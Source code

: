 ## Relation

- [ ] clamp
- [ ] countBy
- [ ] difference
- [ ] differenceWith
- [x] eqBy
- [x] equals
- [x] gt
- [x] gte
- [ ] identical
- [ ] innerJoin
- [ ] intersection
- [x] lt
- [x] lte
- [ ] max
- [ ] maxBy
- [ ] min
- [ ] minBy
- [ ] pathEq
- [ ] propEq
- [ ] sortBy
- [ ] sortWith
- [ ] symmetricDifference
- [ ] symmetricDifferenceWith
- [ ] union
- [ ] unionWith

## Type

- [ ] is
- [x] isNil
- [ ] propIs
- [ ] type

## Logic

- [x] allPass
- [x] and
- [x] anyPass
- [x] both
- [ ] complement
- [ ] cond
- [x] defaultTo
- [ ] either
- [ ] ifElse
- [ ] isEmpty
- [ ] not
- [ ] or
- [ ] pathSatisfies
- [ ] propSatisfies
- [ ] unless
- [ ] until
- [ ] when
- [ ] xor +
================
Repeat each of the records exactly as written.

Source code

: ## Relation

- [ ] clamp
- [ ] countBy
- [ ] difference
- [ ] differenceWith
- [x] eqBy
- [x] equals
- [x] gt
- [x] gte
- [ ] identical
- [ ] innerJoin
- [ ] intersection
- [x] lt
- [x] lte
- [ ] max
- [ ] maxBy
- [ ] min
- [ ] minBy
- [ ] pathEq
- [ ] propEq
- [ ] sortBy
- [ ] sortWith
- [ ] symmetricDifference
- [ ] symmetricDifferenceWith
- [ ] union
- [ ] unionWith

## Type

- [ ] is
- [x] isNil
- [ ] propIs
- [ ] type

## Logic

- [x] allPass
- [x] and
- [x] anyPass
- [x] both
- [ ] complement
- [ ] cond
- [x] defaultTo
- [ ] either
- [ ] ifElse
- [ ] isEmpty
- [ ] not
- [ ] or
- [ ] pathSatisfies
- [ ] propSatisfies
- [ ] unless
- [ ] until
- [ ] when
- [ ] xor +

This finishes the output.